• The task
Emit the data below verbatim, stripping out any pictures.
□ □ □ □
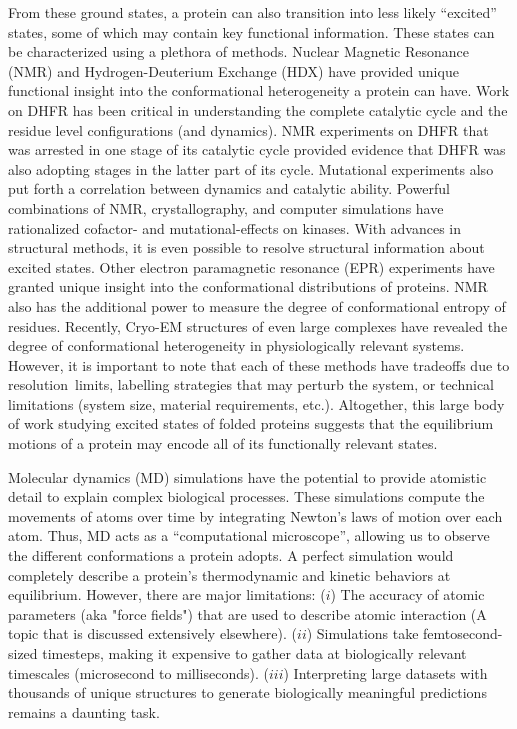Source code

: \documentclass[../main.tex]{subfiles}
\begin{document}
	 From these ground states, a protein can also transition into less likely “excited” states, some of which may contain key functional information. These states can be characterized using a plethora of methods. Nuclear Magnetic Resonance (NMR) and Hydrogen-Deuterium Exchange (HDX) have provided unique functional insight into the conformational heterogeneity a protein can have\cite{baldwin_early_2011,HenzlerWildman:2007cz}. Work on DHFR has been critical in understanding the complete catalytic cycle and the residue level configurations (and dynamics)\cite{Boehr:2006jd}. NMR experiments on DHFR that was arrested in one stage of its catalytic cycle provided evidence that DHFR was also adopting stages in the latter part of its cycle\cite{Boehr:2006jd}. Mutational experiments also put forth a correlation between dynamics and catalytic ability\cite{Boehr:2006jd,Boehr:2009ju,HenzlerWildman:2007cz}. Powerful combinations of NMR, crystallography, and computer simulations have rationalized cofactor- and mutational-effects on kinases\cite{zorba_molecular_2014,kerns_energy_2015}. With advances in structural methods, it is even possible to resolve structural information about excited states\cite{Boehr:2006jd,Boehr:2009ju}. Other electron paramagnetic resonance (EPR) experiments have granted unique insight into the conformational distributions of proteins\cite{VanEps:2010by}. NMR also has the additional power to measure the degree of conformational entropy of residues\cite{Wand:2013dz}. Recently, Cryo-EM structures of even large complexes have revealed the degree of conformational heterogeneity in physiologically relevant systems\cite{Koehl:2018fv,DraperJoyce:2018il,GarciaNafria:2018hu,Kang:2018kq}. However, it is important to note that each of these methods have tradeoffs due to resolution limits, labelling strategies that may perturb the system, or technical limitations (system size, material requirements, etc.). Altogether, this large body of work studying excited states of folded proteins suggests that the equilibrium motions of a protein may encode all of its functionally relevant states. 

	Molecular dynamics (MD) simulations have the potential to provide atomistic detail to explain complex biological processes. These simulations compute the movements of atoms over time by integrating Newton’s laws of motion over each atom. Thus, MD acts as a “computational microscope”, allowing us to observe the different conformations a protein adopts\cite{Dror:2012cs,lee_discovery_2009}. A perfect simulation would completely describe a protein’s thermodynamic and kinetic behaviors at equilibrium. However, there are major limitations: ($i$) The accuracy of atomic parameters (aka "force fields") that are used to describe atomic interaction (A topic that is discussed extensively elsewhere\cite{kukol_current_2015}). ($ii$) Simulations take femtosecond-sized timesteps, making it expensive to gather data at biologically relevant timescales (microsecond to milliseconds). ($iii$) Interpreting large datasets with thousands of unique structures to generate biologically meaningful predictions remains a daunting task.
\end{document}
□ □ □ □
• Exercise answer
Source code

: \documentclass[../main.tex]{subfiles}
\begin{document}
	 From these ground states, a protein can also transition into less likely “excited” states, some of which may contain key functional information. These states can be characterized using a plethora of methods. Nuclear Magnetic Resonance (NMR) and Hydrogen-Deuterium Exchange (HDX) have provided unique functional insight into the conformational heterogeneity a protein can have\cite{baldwin_early_2011,HenzlerWildman:2007cz}. Work on DHFR has been critical in understanding the complete catalytic cycle and the residue level configurations (and dynamics)\cite{Boehr:2006jd}. NMR experiments on DHFR that was arrested in one stage of its catalytic cycle provided evidence that DHFR was also adopting stages in the latter part of its cycle\cite{Boehr:2006jd}. Mutational experiments also put forth a correlation between dynamics and catalytic ability\cite{Boehr:2006jd,Boehr:2009ju,HenzlerWildman:2007cz}. Powerful combinations of NMR, crystallography, and computer simulations have rationalized cofactor- and mutational-effects on kinases\cite{zorba_molecular_2014,kerns_energy_2015}. With advances in structural methods, it is even possible to resolve structural information about excited states\cite{Boehr:2006jd,Boehr:2009ju}. Other electron paramagnetic resonance (EPR) experiments have granted unique insight into the conformational distributions of proteins\cite{VanEps:2010by}. NMR also has the additional power to measure the degree of conformational entropy of residues\cite{Wand:2013dz}. Recently, Cryo-EM structures of even large complexes have revealed the degree of conformational heterogeneity in physiologically relevant systems\cite{Koehl:2018fv,DraperJoyce:2018il,GarciaNafria:2018hu,Kang:2018kq}. However, it is important to note that each of these methods have tradeoffs due to resolution limits, labelling strategies that may perturb the system, or technical limitations (system size, material requirements, etc.). Altogether, this large body of work studying excited states of folded proteins suggests that the equilibrium motions of a protein may encode all of its functionally relevant states. 

	Molecular dynamics (MD) simulations have the potential to provide atomistic detail to explain complex biological processes. These simulations compute the movements of atoms over time by integrating Newton’s laws of motion over each atom. Thus, MD acts as a “computational microscope”, allowing us to observe the different conformations a protein adopts\cite{Dror:2012cs,lee_discovery_2009}. A perfect simulation would completely describe a protein’s thermodynamic and kinetic behaviors at equilibrium. However, there are major limitations: ($i$) The accuracy of atomic parameters (aka "force fields") that are used to describe atomic interaction (A topic that is discussed extensively elsewhere\cite{kukol_current_2015}). ($ii$) Simulations take femtosecond-sized timesteps, making it expensive to gather data at biologically relevant timescales (microsecond to milliseconds). ($iii$) Interpreting large datasets with thousands of unique structures to generate biologically meaningful predictions remains a daunting task.
\end{document}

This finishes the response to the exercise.